The agreement ending the case comes just two days after Chang shredded the city’s arguments for why two constitutional claims in the lawsuit — including for unlawful arrest — should be thrown out before the retrial.

In taking the rare action of striking the city’s motion for summary judgment from the record, the judge said a reasonable jury could conclude that officers Gildardo Sierra and Raul Mosqueda “lied and covered up” their reasons for stopping Pinex’s car the night of the shooting.

Chang wrote in his four-page order that the officers had given inconsistent statements about an emergency dispatch they allegedly heard describing Pinex’s Oldsmobile as wanted in an earlier shooting. When the recording finally was produced at trial in April 2015 — after years of city lawyers denying it existed — there was no mention of a shooting or a gun, the judge said.

Chang said a jury could “reasonably reject the lawfulness of the stop.”

Sierra and Mosqueda had said the dispatch led them to conduct a high-risk stop of the car, boxing it in to prevent its occupants from fleeing and approaching with their guns drawn.

The officers alleged Pinex put the car in reverse and disobeyed commands to stop, ejecting his passenger, Matthew Colyer. Both officers fired shots, with Mosqueda fatally shooting Pinex in the head. A gun was recovered from the car.

Just last month, Sierra, who resigned from the department in 2015, told Chang he intended to testify at the retrial despite danger of incriminating himself.

The Tribune has previously reported on Sierra’s involvement in three shootings, two of them fatal, during a six-month span. In the other fatal shooting, captured on a police dashboard camera, Sierra fired 16 shots at Flint Farmer, including three into his back as he lay prone on the ground. Sierra said he mistook a cellphone for a gun. The city settled a lawsuit by Farmer’s family for $4.1 million.

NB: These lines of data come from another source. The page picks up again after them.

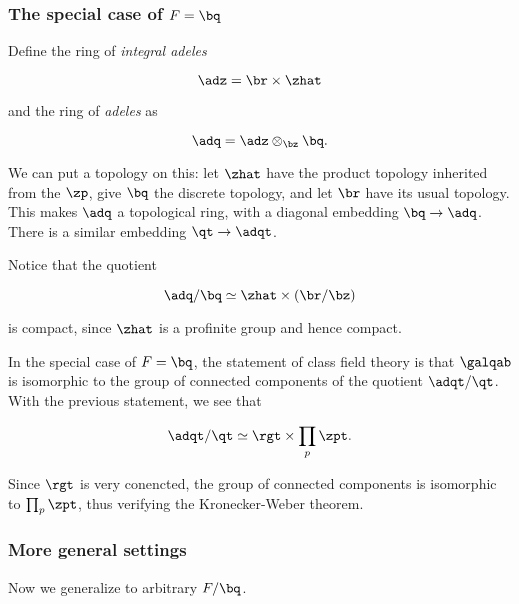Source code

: \subsubsection{The special case of $F=\bq$}

Define the ring of \textit{integral adeles}

\[ \adz = \br \times \zhat \]

and the ring of \textit{adeles} as

\[ \adq = \adz \otimes_\bz \bq. \]

We can put a topology on this: let $\zhat$ have the product topology inherited
from the $\zp$, give $\bq$ the discrete topology, and let $\br$ have its usual
topology. This makes $\adq$ a topological ring, with a diagonal embedding
$\bq\to\adq$. There is a similar embedding $\qt \to \adqt$.

Notice that the quotient

\[ \adq/\bq \simeq \zhat \times (\br/\bz) \]

is compact, since $\zhat$ is a profinite group and hence compact.

In the special case of $F=\bq$, the statement of class field theory is that
$\galqab$ is isomorphic to the group of connected components of the quotient
$\adqt/\qt$. With the previous statement, we see that

\[ \adqt/
  \qt
  \simeq \rgt \times \prod_p \zpt. \]

Since $\rgt$ is very conencted, the group of connected components is isomorphic
to $\prod_p \zpt$, thus verifying the Kronecker-Weber theorem.

\subsubsection{More general settings}

Now we generalize to arbitrary $F/\bq$.


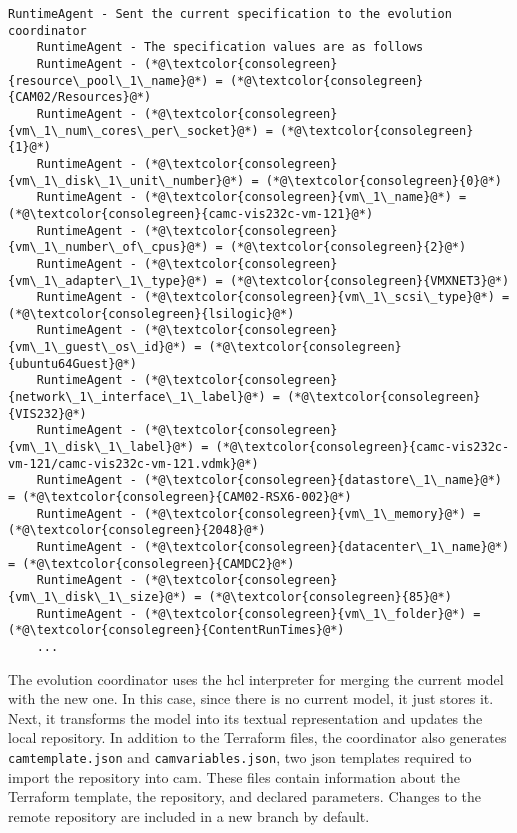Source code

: \begin{mdframed}[style=consolestyle]
	\vspace{0.3em}
	\begin{lstlisting}[style=console]
	RuntimeAgent - Sent the current specification to the evolution coordinator
	RuntimeAgent - The specification values are as follows
	RuntimeAgent - (*@\textcolor{consolegreen}{resource\_pool\_1\_name}@*) = (*@\textcolor{consolegreen}{CAM02/Resources}@*)
	RuntimeAgent - (*@\textcolor{consolegreen}{vm\_1\_num\_cores\_per\_socket}@*) = (*@\textcolor{consolegreen}{1}@*)
	RuntimeAgent - (*@\textcolor{consolegreen}{vm\_1\_disk\_1\_unit\_number}@*) = (*@\textcolor{consolegreen}{0}@*)
	RuntimeAgent - (*@\textcolor{consolegreen}{vm\_1\_name}@*) = (*@\textcolor{consolegreen}{camc-vis232c-vm-121}@*)
	RuntimeAgent - (*@\textcolor{consolegreen}{vm\_1\_number\_of\_cpus}@*) = (*@\textcolor{consolegreen}{2}@*)
	RuntimeAgent - (*@\textcolor{consolegreen}{vm\_1\_adapter\_1\_type}@*) = (*@\textcolor{consolegreen}{VMXNET3}@*)
	RuntimeAgent - (*@\textcolor{consolegreen}{vm\_1\_scsi\_type}@*) = (*@\textcolor{consolegreen}{lsilogic}@*)
	RuntimeAgent - (*@\textcolor{consolegreen}{vm\_1\_guest\_os\_id}@*) = (*@\textcolor{consolegreen}{ubuntu64Guest}@*)
	RuntimeAgent - (*@\textcolor{consolegreen}{network\_1\_interface\_1\_label}@*) = (*@\textcolor{consolegreen}{VIS232}@*)
	RuntimeAgent - (*@\textcolor{consolegreen}{vm\_1\_disk\_1\_label}@*) = (*@\textcolor{consolegreen}{camc-vis232c-vm-121/camc-vis232c-vm-121.vdmk}@*)
	RuntimeAgent - (*@\textcolor{consolegreen}{datastore\_1\_name}@*) = (*@\textcolor{consolegreen}{CAM02-RSX6-002}@*)
	RuntimeAgent - (*@\textcolor{consolegreen}{vm\_1\_memory}@*) = (*@\textcolor{consolegreen}{2048}@*)
	RuntimeAgent - (*@\textcolor{consolegreen}{datacenter\_1\_name}@*) = (*@\textcolor{consolegreen}{CAMDC2}@*)
	RuntimeAgent - (*@\textcolor{consolegreen}{vm\_1\_disk\_1\_size}@*) = (*@\textcolor{consolegreen}{85}@*)
	RuntimeAgent - (*@\textcolor{consolegreen}{vm\_1\_folder}@*) = (*@\textcolor{consolegreen}{ContentRunTimes}@*)
	...
	\end{lstlisting}
	\vspace{-0.3em}
\end{mdframed}

The evolution coordinator uses the \gls{hcl} interpreter for merging the current model with the new one. In this case, since there is no current model, it just stores it. Next, it transforms the model into its textual representation and updates the local repository. In addition to the Terraform files, the coordinator also generates \texttt{camtemplate.json} and \texttt{camvariables.json}, two \acrshort{json} templates required to import the repository into \gls{cam}. These files contain information about the Terraform template, the repository, and declared parameters. Changes to the remote repository are included in a new branch by default.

Chang’s criticism of Marsh centered on the dispatch the officers claimed to have heard that supposedly called attention to a car similar to the one Pinex was driving. Each officer told the jury at the first trial that he had heard a radio alert and stopped Pinex, believing the car could be connected to an earlier shooting.

It turned out the pair could not have heard such a dispatch because the alert went out over a radio zone different from the one they were operating in.

During the first trial, Marsh told Chang outside the jury’s presence that he had located the actual alert that went out over the zone the officers were in on the night in question. That call did not connect a car matching Pinex’s to another shooting.

Chang found that Marsh intentionally kept the evidence from him. Marsh had first told the judge he had found the recording that day and later said he actually found it a week before the trial began. Another city attorney, Thomas Aumann, who also has left the department, was chided by the judge as well for not making a reasonable effort to find the recording before a jury was hearing the case.

Webb’s review has included interviews of dozens of lawyers who handle such cases, and a review of the practices of the department. No timetable for the release of Webb’s findings has been made public.